The cross-country circuit is almost identical to the one used in past years - about the only change is a small bridge put in to get over a section that is under water. Despite the rain and mud, riders report that the whole course is rideable. "I just finished a lap without unclipping once" said Kiara Bisaro (Team R.A.C.E.), adding that, "It is muddy, and some of the descents are pretty slippery, but it's not like last week; everything is completely rideable."

Bisaro was commenting on the race in Spa, Belgium, which turned into a running circuit, with thick gluey mud forcing riders to run even on some downhill sections.
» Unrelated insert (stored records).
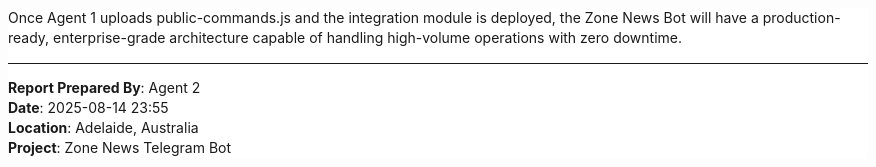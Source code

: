 Once Agent 1 uploads public-commands.js and the integration module is deployed, the Zone News Bot will have a production-ready, enterprise-grade architecture capable of handling high-volume operations with zero downtime.

---

**Report Prepared By**: Agent 2  
**Date**: 2025-08-14 23:55  
**Location**: Adelaide, Australia  
**Project**: Zone News Telegram Bot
Liam Killeen (Specialized), the local favourite (even though he is English, not Scottish), also has praise for the circuit. "It's a riding course so, no matter what, the race will be a real mountain bike race. I don't think it favours any particular type of rider - there are fast bits and technical sections - so it will take a good all round rider to win here," he said.
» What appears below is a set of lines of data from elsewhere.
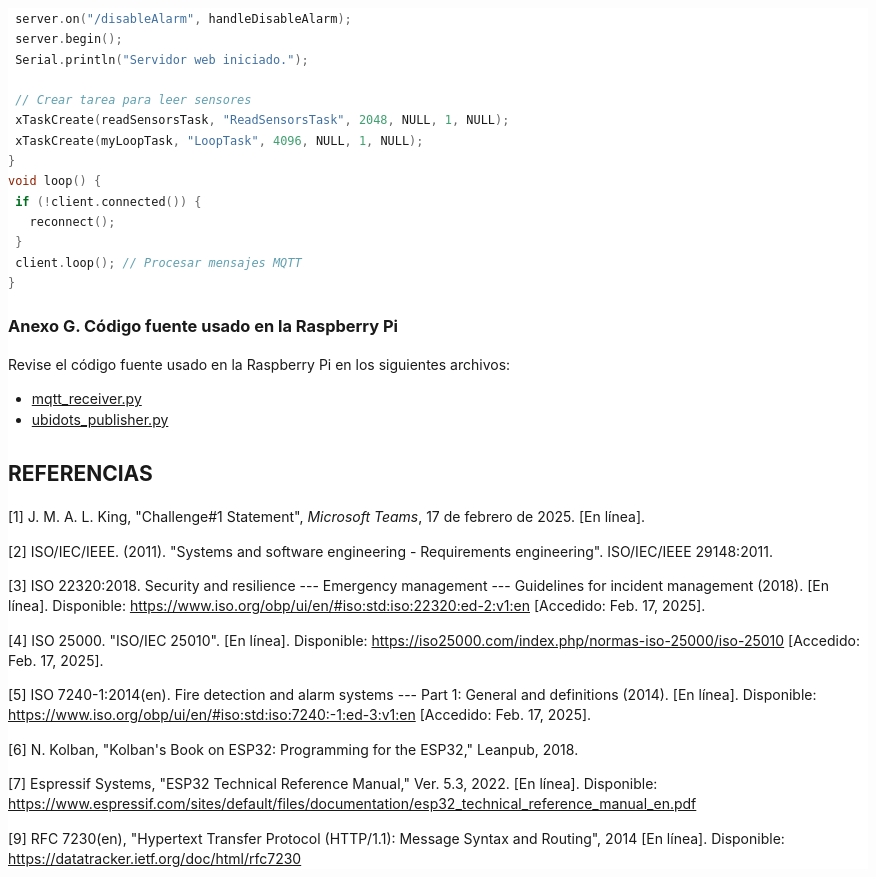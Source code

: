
  ```ino
  server.on("/disableAlarm", handleDisableAlarm);
  server.begin();
  Serial.println("Servidor web iniciado.");

  // Crear tarea para leer sensores
  xTaskCreate(readSensorsTask, "ReadSensorsTask", 2048, NULL, 1, NULL);
  xTaskCreate(myLoopTask, "LoopTask", 4096, NULL, 1, NULL);
}
void loop() {
  if (!client.connected()) {
    reconnect();
  }
  client.loop(); // Procesar mensajes MQTT
}
 ```

### **Anexo G. Código fuente usado en la Raspberry Pi**

Revise el código fuente usado en la Raspberry Pi en los siguientes archivos:
- [mqtt_receiver.py](/RaspBerry/mqtt_receiver.py)
- [ubidots_publisher.py](/RaspBerry/ubidots_publisher.py) 

## **REFERENCIAS**

[1] J. M. A. L. King, "Challenge#1 Statement", *Microsoft Teams*, 17 de febrero de 2025. [En línea].

[2] ISO/IEC/IEEE. (2011). "Systems and software engineering - Requirements engineering". ISO/IEC/IEEE 29148:2011.

[3] ISO 22320:2018. Security and resilience --- Emergency management --- Guidelines for incident management (2018). [En línea]. Disponible: https://www.iso.org/obp/ui/en/#iso:std:iso:22320:ed-2:v1:en [Accedido: Feb. 17, 2025].

[4] ISO 25000. "ISO/IEC 25010". [En línea]. Disponible: https://iso25000.com/index.php/normas-iso-25000/iso-25010 [Accedido: Feb. 17, 2025].

[5] ISO 7240-1:2014(en). Fire detection and alarm systems --- Part 1: General and definitions (2014). [En línea]. Disponible: https://www.iso.org/obp/ui/en/#iso:std:iso:7240:-1:ed-3:v1:en [Accedido: Feb. 17, 2025].

[6] N. Kolban, "Kolban's Book on ESP32: Programming for the ESP32," Leanpub, 2018.

[7] Espressif Systems, "ESP32 Technical Reference Manual," Ver. 5.3, 2022. [En línea]. Disponible: <https://www.espressif.com/sites/default/files/documentation/esp32_technical_reference_manual_en.pdf>

[9] RFC 7230(en), "Hypertext Transfer Protocol (HTTP/1.1): Message Syntax and Routing", 2014 [En línea]. Disponible: <https://datatracker.ietf.org/doc/html/rfc7230>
And achieve the impossible?
Photo ©: Rob Jones
(Click for larger image)

The first lap cuts out a 300 metre climb at the start, sending riders on a long flat gravel road to spread them out before the main singletrack climb. Regular laps are 9.4 kilometres, with 336 metres of climbing per lap, mostly in the first third of the lap. Last year the men did five laps and the women four, and the expectation is that they will do the same this year.

For the women, it is, as always, Gunn-Rita Dahle (Multivan Merida) who is the favoured rider going into the weekend. Marie-Helene Premont (Rocky Mountain-Business Objects), Irina Kalentieva (Topeak-Ergon) and Sabine Spitz (Specialized) will be looking for an upset.
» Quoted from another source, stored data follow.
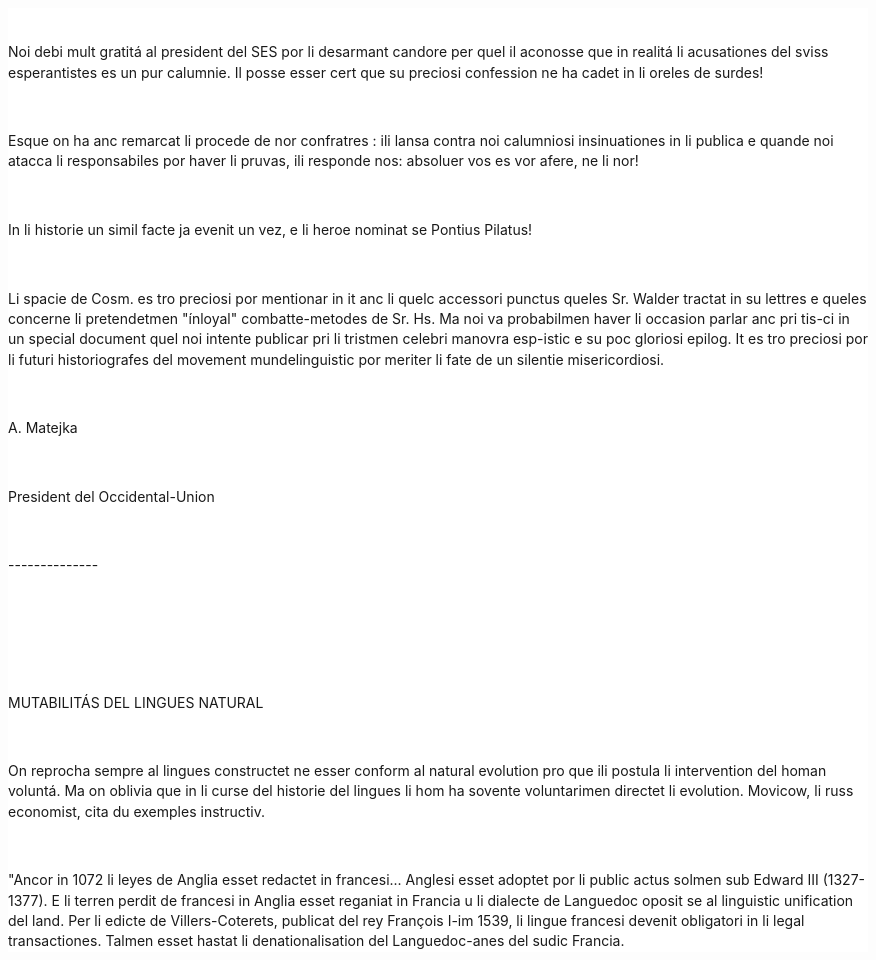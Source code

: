  

Noi debi mult gratitá al president del SES por li desarmant candore per
quel il aconosse que in realitá li acusationes del sviss esperantistes
es un pur calumnie. Il posse esser cert que su preciosi confession ne ha
cadet in li oreles de surdes!

 

Esque on ha anc remarcat li procede de nor confratres : ili lansa contra
noi calumniosi insinuationes in li publica e quande noi atacca li
responsabiles por haver li pruvas, ili responde nos: absoluer vos es vor
afere, ne li nor!

 

In li historie un simil facte ja evenit un vez, e li heroe nominat se
Pontius Pilatus!

 

Li spacie de Cosm. es tro preciosi por mentionar in it anc li quelc
accessori punctus queles Sr. Walder tractat in su lettres e queles
concerne li pretendetmen \"ínloyal\" combatte-metodes de Sr. Hs. Ma noi
va probabilmen haver li occasion parlar anc pri tis-ci in un special
document quel noi intente publicar pri li tristmen celebri manovra
esp-istic e su poc gloriosi epilog. It es tro preciosi por li futuri
historiografes del movement mundelinguistic por meriter li fate de un
silentie misericordiosi.

 

A. Matejka

 

President del Occidental-Union

 

\-\-\-\-\-\-\-\-\-\-\-\-\--

 

 

 

MUTABILITÁS DEL LINGUES NATURAL

 

On reprocha sempre al lingues constructet ne esser conform al natural
evolution pro que ili postula li intervention del homan voluntá. Ma on
oblivia que in li curse del historie del lingues li hom ha sovente
voluntarimen directet li evolution. Movicow, li russ economist, cita du
exemples instructiv.

 

\"Ancor in 1072 li leyes de Anglia esset redactet in francesi\...
Anglesi esset adoptet por li public actus solmen sub Edward III
(1327-1377). E li terren perdit de francesi in Anglia esset reganiat in
Francia u li dialecte de Languedoc oposit se al linguistic unification
del land. Per li edicte de Villers-Coterets, publicat del rey François
I-im 1539, li lingue francesi devenit obligatori in li legal
transactiones. Talmen esset hastat li denationalisation del
Languedoc-anes del sudic Francia.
If Christoph Sauser (Specialized) can manage to avoid the difficulties he had last week (poor start and two flats), look for him to challenge Julien Absalon (Bianchi Agos), the winner of the last two rounds. Other contenders include Jose Hermida (Multivan Merida) - second last week) - Ralph Näf (Multivan Merida), Killeen and possibly Filip Meirhaeghe (Versluys).

The downhill has had a few more changes, with a couple of noticeable obstacles thrown in. At the halfway mark, a wooden wall - "Big Woody" - has been added. The riders will be able to caroom off this wall almost horizontally, carrying speed down the course. This is, of course, assuming that it is dry. "If it's wet and muddy, I don't think we'll be going too high" said Nathan Rennie. "It gets pretty slippery. But if it dries out then that should be pretty fast."

So that peace prevails...
Photo ©: Rob Jones
(Click for larger image)

Further down, in the final third of the 2.5 kilometre descent is the gruesomely named 'Hip Replacement'. This jump was built for last year but left out in the wet conditions. The organisers have spent considerable time beefing it up, so the section is now usable no matter what the conditions. "It's a hard course," continued Rennie. "It isn't particulaly steep, so there's a lot of pedalling. The course drains pretty well, except for one muddy section in the woods."

Rennie refused to make any predictions: "There are so many strong riders here that I'd probably miss someone, so I won't name any names. I don't think anyone's going to have a clean ride; it'll just come down to who makes the least mistakes and has the power to make it to the end," he said.

Among the men, Rennie, Mick Hannah (Cannondale/The Cut), World Cup leader Greg Minnaar (G-Cross Honda) and defending champion Steve Peat (Santa Cruz Syndicate). There are two British women in the top-3: Tracy Moseley (Kona Les Gets) leads the series, and Rachel Atherton (Team Animal Giant) was third at the first World Cup in Vigo, Spain. Other top contenders are France's Sabrina Jonnier, Emmeline Ragot and Celine Gros.

Overall, organisers report that entrant numbers are way up, with a total of nearly 600 registered across the three disciplines. There are 166 men and 41 women for the downhill, and 149 men/77 women for the cross-country. This is a big and, especially for the XC men, welcome drop in the numbers on the starting line. The course is also more friendly to passing, so hopefully we won't see the huge bottlenecks and frantic fighting for position of the last few races.